The Belarusian ‘Person of the Year’ is the Belarusian People, Khalip Says



Paul Goble

            Staunton, March 17 – In 2011, Time magazine named as its “person of the year” the protester in honor of demonstrations in Belarus, Tunisia, Egypt, Libya, and Russia. If Belarus acquires this tradition, Minsk commentator Irina Khalip says, then for 2017, there is no question that “the person of the year in Belarus is the Belarusian people.”

            On the Charter 97 portal, she says this has become obvious because “while politicians have spoken correct and beautiful words, the participants of the protest marches” in Belarus “simply told about their own lives” and “the hell” in which they were no longer prepared to live (charter97.org/ru/news/2017/3/17/243956/).

            “When you listen to people at the demonstrations or watch online reporting, it becomes terrible: how could people live so many years in this hell and be silent?” Khalip says. “And at the same time you feel joy: they are not silent not only in the kitchens but in the streets and they are ready to protest until victory, with dignity and without fear.”
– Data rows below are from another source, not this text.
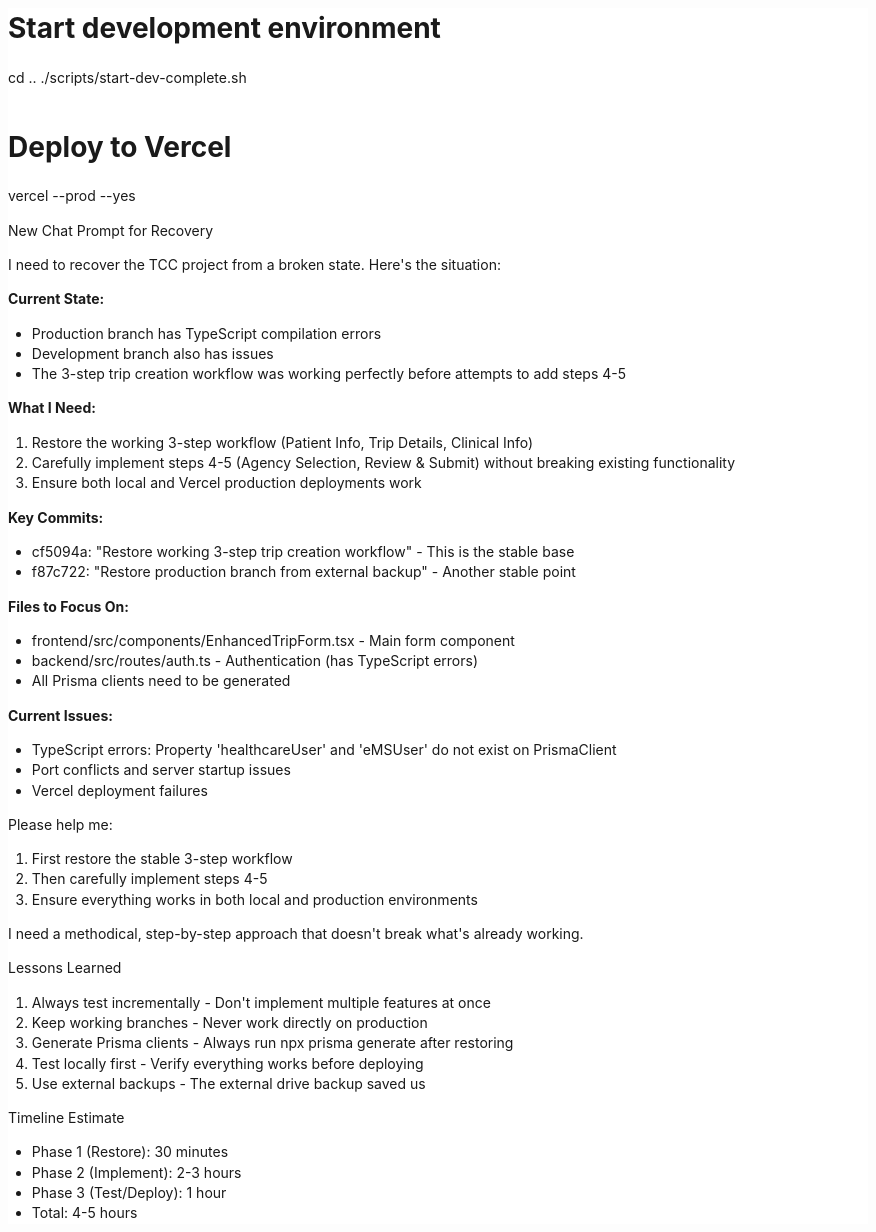 # Start development environment
cd ..
./scripts/start-dev-complete.sh

# Deploy to Vercel
vercel --prod --yes


New Chat Prompt for Recovery

I need to recover the TCC project from a broken state. Here's the situation:

**Current State:**
- Production branch has TypeScript compilation errors
- Development branch also has issues
- The 3-step trip creation workflow was working perfectly before attempts to add steps 4-5

**What I Need:**
1. Restore the working 3-step workflow (Patient Info, Trip Details, Clinical Info)
2. Carefully implement steps 4-5 (Agency Selection, Review & Submit) without breaking existing functionality
3. Ensure both local and Vercel production deployments work

**Key Commits:**
- cf5094a: "Restore working 3-step trip creation workflow" - This is the stable base
- f87c722: "Restore production branch from external backup" - Another stable point

**Files to Focus On:**
- frontend/src/components/EnhancedTripForm.tsx - Main form component
- backend/src/routes/auth.ts - Authentication (has TypeScript errors)
- All Prisma clients need to be generated

**Current Issues:**
- TypeScript errors: Property 'healthcareUser' and 'eMSUser' do not exist on PrismaClient
- Port conflicts and server startup issues
- Vercel deployment failures

Please help me:
1. First restore the stable 3-step workflow
2. Then carefully implement steps 4-5
3. Ensure everything works in both local and production environments

I need a methodical, step-by-step approach that doesn't break what's already working.


Lessons Learned
1. Always test incrementally - Don't implement multiple features at once
2. Keep working branches - Never work directly on production
3. Generate Prisma clients - Always run npx prisma generate after restoring
4. Test locally first - Verify everything works before deploying
5. Use external backups - The external drive backup saved us

Timeline Estimate
- Phase 1 (Restore): 30 minutes
- Phase 2 (Implement): 2-3 hours
- Phase 3 (Test/Deploy): 1 hour
- Total: 4-5 hours
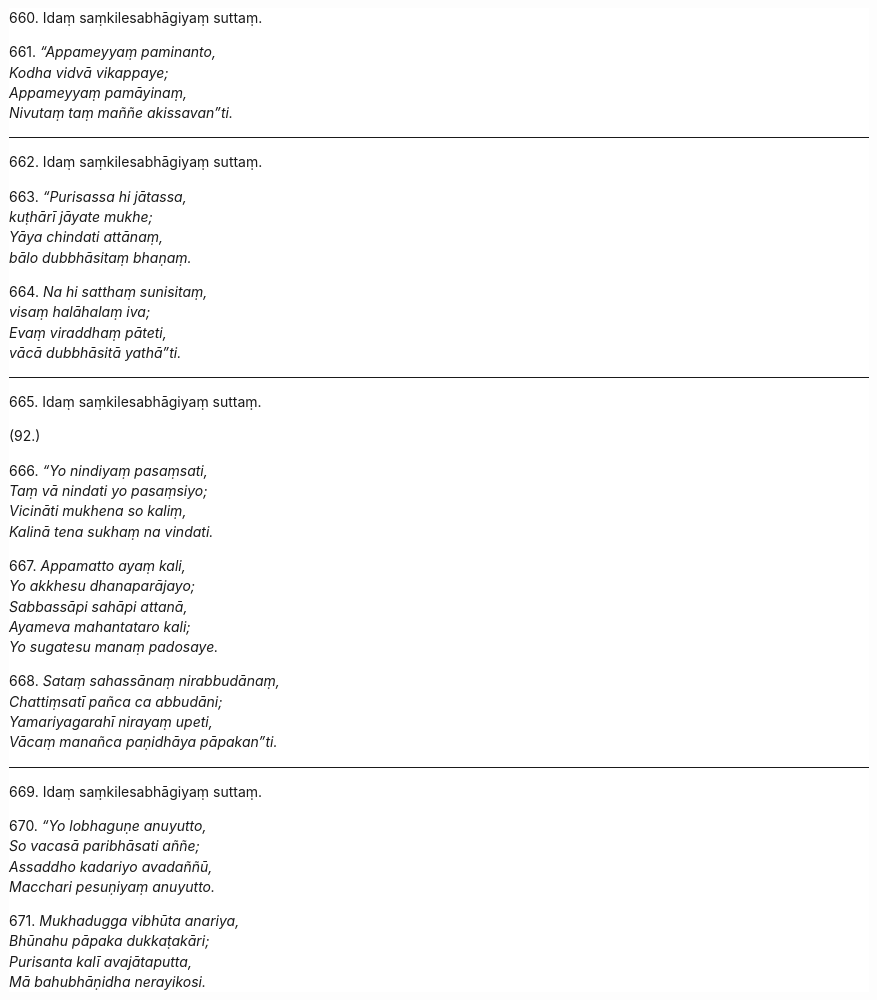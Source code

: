 
660\. Idaṃ saṃkilesabhāgiyaṃ suttaṃ.

661\. _“Appameyyaṃ paminanto,_  
_Kodha vidvā vikappaye;_  
_Appameyyaṃ pamāyinaṃ,_  
_Nivutaṃ taṃ maññe akissavan”ti._  

---

662\. Idaṃ saṃkilesabhāgiyaṃ suttaṃ.

663\. _“Purisassa hi jātassa,_  
_kuṭhārī jāyate mukhe;_  
_Yāya chindati attānaṃ,_  
_bālo dubbhāsitaṃ bhaṇaṃ._  

664\. _Na hi satthaṃ sunisitaṃ,_  
_visaṃ halāhalaṃ iva;_  
_Evaṃ viraddhaṃ pāteti,_  
_vācā dubbhāsitā yathā”ti._  

---

665\. Idaṃ saṃkilesabhāgiyaṃ suttaṃ.

(92.)

666\. _“Yo nindiyaṃ pasaṃsati,_  
_Taṃ vā nindati yo pasaṃsiyo;_  
_Vicināti mukhena so kaliṃ,_  
_Kalinā tena sukhaṃ na vindati._  

667\. _Appamatto ayaṃ kali,_  
_Yo akkhesu dhanaparājayo;_  
_Sabbassāpi sahāpi attanā,_  
_Ayameva mahantataro kali;_  
_Yo sugatesu manaṃ padosaye._  

668\. _Sataṃ sahassānaṃ nirabbudānaṃ,_  
_Chattiṃsatī pañca ca abbudāni;_  
_Yamariyagarahī nirayaṃ upeti,_  
_Vācaṃ manañca paṇidhāya pāpakan”ti._  

---

669\. Idaṃ saṃkilesabhāgiyaṃ suttaṃ.

670\. _“Yo lobhaguṇe anuyutto,_  
_So vacasā paribhāsati aññe;_  
_Assaddho kadariyo avadaññū,_  
_Macchari pesuṇiyaṃ anuyutto._  

671\. _Mukhadugga vibhūta anariya,_  
_Bhūnahu pāpaka dukkaṭakāri;_  
_Purisanta kalī avajātaputta,_  
_Mā bahubhāṇidha nerayikosi._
            It has become obvious, she continues, that the officials of the Lukashenka regime have driven the population “to complete moral exhaustion by transforming the life of Belarusians into a humiliating struggle for existence” because “this regime didn’t need secure, well-off and self-confident citizens. It needed slaves whom it was easy to manipulate.”

            Khalip says that she recalls asked a teacher in a Soviet school why communism, which had been promised for 1980 didn’t appear to be present in 1982. The teacher replied that since socialism is “the first phase of communism, it is possible to assert that we already live under communism.”

            Now, 30 years later, “the functions of the little Soviet historian is being fulfilled by all possible ideologues and propagandists whose job was to convince Belarusians that they already live under communism.”  These people may have believed to begin with, but even they have long since ceased to believe what they were saying.

            Many people assume that it was Lukashenk’s anti-vagrancy tax that is behind the protests, but it was only the straw that broke the camel’s back, allowing “Belarusians to overcome the indifference which it was so comfortable for so many to call tolerance.”  But now, they have made a choice, and they have become “new heroes” for the nation.

            Some younger Belarusians are upset with their elders for having gone along so long, but everyone has the right to make a mistake especially if he or she is willing to admit a mistake and correct the situation.  That has now happened.  Khalip says she is pleased by this because now even those who did go along see the way to a very different future.